[Source texts of formatted documents]
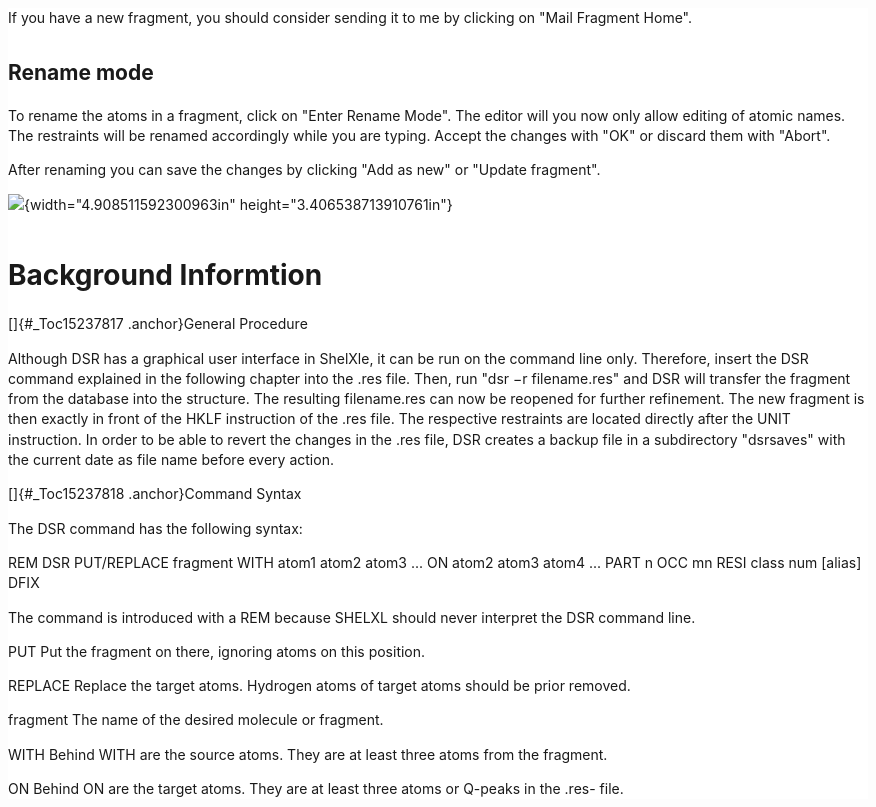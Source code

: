 If you have a new fragment, you should consider sending it to me by
clicking on \"Mail Fragment Home\".

## 

## Rename mode

To rename the atoms in a fragment, click on "Enter Rename Mode". The
editor will you now only allow editing of atomic names. The restraints
will be renamed accordingly while you are typing. Accept the changes
with "OK" or discard them with "Abort".

After renaming you can save the changes by clicking "Add as new" or
"Update fragment".

![](/Users/daniel/Documents/GitHub/DSR/docs/images/media/image6.png){width="4.908511592300963in"
height="3.406538713910761in"}

# Background Informtion

[]{#_Toc15237817 .anchor}General Procedure

Although DSR has a graphical user interface in ShelXle, it can be run on
the command line only. Therefore, insert the DSR command explained in
the following chapter into the .res file. Then, run
"dsr −r filename.res" and DSR will transfer the fragment from the
database into the structure. The resulting filename.res can now be
reopened for further refinement. The new fragment is then exactly in
front of the HKLF instruction of the .res file. The respective
restraints are located directly after the UNIT instruction. In order to
be able to revert the changes in the .res file, DSR creates a backup
file in a subdirectory \"dsrsaves\" with the current date as file name
before every action.

[]{#_Toc15237818 .anchor}Command Syntax

The DSR command has the following syntax:

REM DSR PUT/REPLACE fragment WITH atom1 atom2 atom3 \... ON atom2 atom3
atom4 \... PART n OCC mn RESI class num \[alias\] DFIX

The command is introduced with a REM because SHELXL should never
interpret the DSR command line.

PUT Put the fragment on there, ignoring atoms on this position.

REPLACE Replace the target atoms. Hydrogen atoms of target atoms should
be prior removed.

fragment The name of the desired molecule or fragment.

WITH Behind WITH are the source atoms. They are at least three atoms
from the fragment.

ON Behind ON are the target atoms. They are at least three atoms or
Q-peaks in the .res- file.
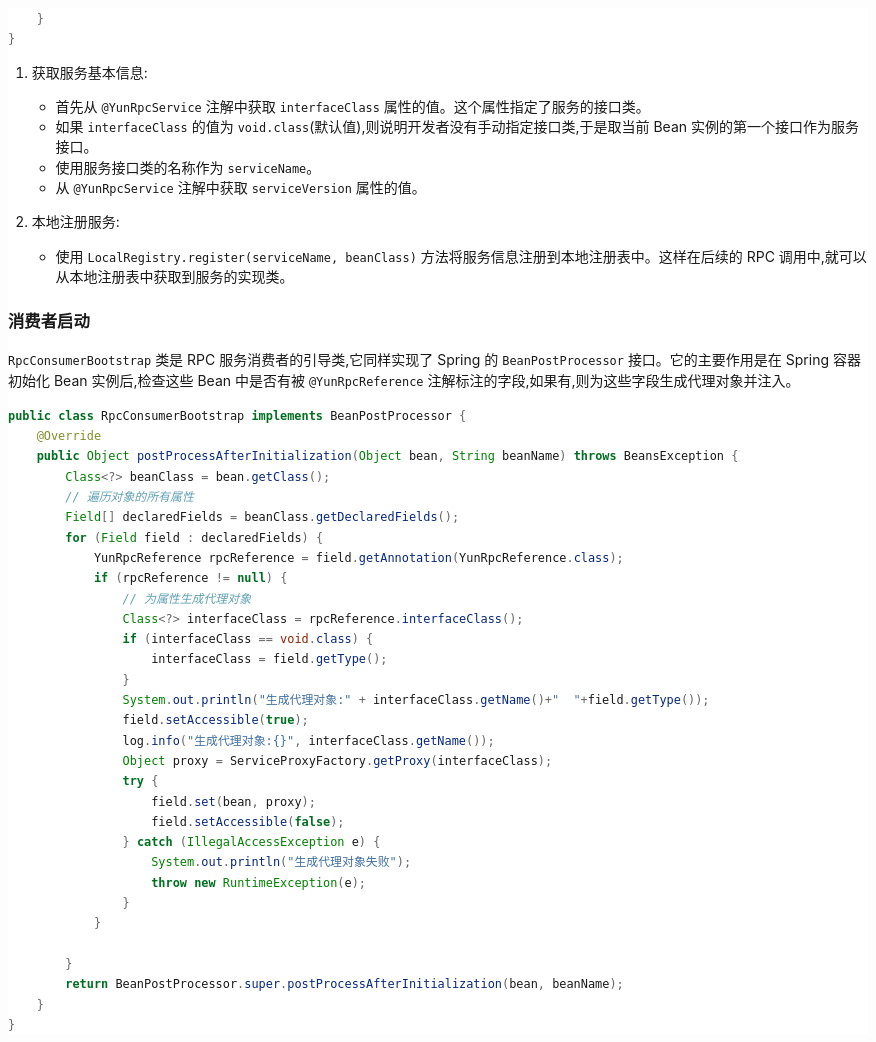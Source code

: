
 ```java
    }
}
```

1. 获取服务基本信息:
   - 首先从 `@YunRpcService` 注解中获取 `interfaceClass` 属性的值。这个属性指定了服务的接口类。
   - 如果 `interfaceClass` 的值为 `void.class`(默认值),则说明开发者没有手动指定接口类,于是取当前 Bean 实例的第一个接口作为服务接口。
   - 使用服务接口类的名称作为 `serviceName`。
   - 从 `@YunRpcService` 注解中获取 `serviceVersion` 属性的值。

2. 本地注册服务:
   - 使用 `LocalRegistry.register(serviceName, beanClass)` 方法将服务信息注册到本地注册表中。这样在后续的 RPC 调用中,就可以从本地注册表中获取到服务的实现类。

### 消费者启动

 `RpcConsumerBootstrap` 类是 RPC 服务消费者的引导类,它同样实现了 Spring 的 `BeanPostProcessor` 接口。它的主要作用是在 Spring 容器初始化 Bean 实例后,检查这些 Bean 中是否有被 `@YunRpcReference` 注解标注的字段,如果有,则为这些字段生成代理对象并注入。

```java
public class RpcConsumerBootstrap implements BeanPostProcessor {
    @Override
    public Object postProcessAfterInitialization(Object bean, String beanName) throws BeansException {
        Class<?> beanClass = bean.getClass();
        // 遍历对象的所有属性
        Field[] declaredFields = beanClass.getDeclaredFields();
        for (Field field : declaredFields) {
            YunRpcReference rpcReference = field.getAnnotation(YunRpcReference.class);
            if (rpcReference != null) {
                // 为属性生成代理对象
                Class<?> interfaceClass = rpcReference.interfaceClass();
                if (interfaceClass == void.class) {
                    interfaceClass = field.getType();
                }
                System.out.println("生成代理对象:" + interfaceClass.getName()+"  "+field.getType());
                field.setAccessible(true);
                log.info("生成代理对象:{}", interfaceClass.getName());
                Object proxy = ServiceProxyFactory.getProxy(interfaceClass);
                try {
                    field.set(bean, proxy);
                    field.setAccessible(false);
                } catch (IllegalAccessException e) {
                    System.out.println("生成代理对象失败");
                    throw new RuntimeException(e);
                }
            }

        }
        return BeanPostProcessor.super.postProcessAfterInitialization(bean, beanName);
    }
}
```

- DIRECTIONS -
Please write out, exactly as they appear above, only the lines in the stretch from the line with "# Background Informtion" through the line with "fragment from the".

- RESULT OF THE EXERCISE -
# Background Informtion

[]{#_Toc15237817 .anchor}General Procedure

Although DSR has a graphical user interface in ShelXle, it can be run on
the command line only. Therefore, insert the DSR command explained in
the following chapter into the .res file. Then, run
"dsr −r filename.res" and DSR will transfer the fragment from the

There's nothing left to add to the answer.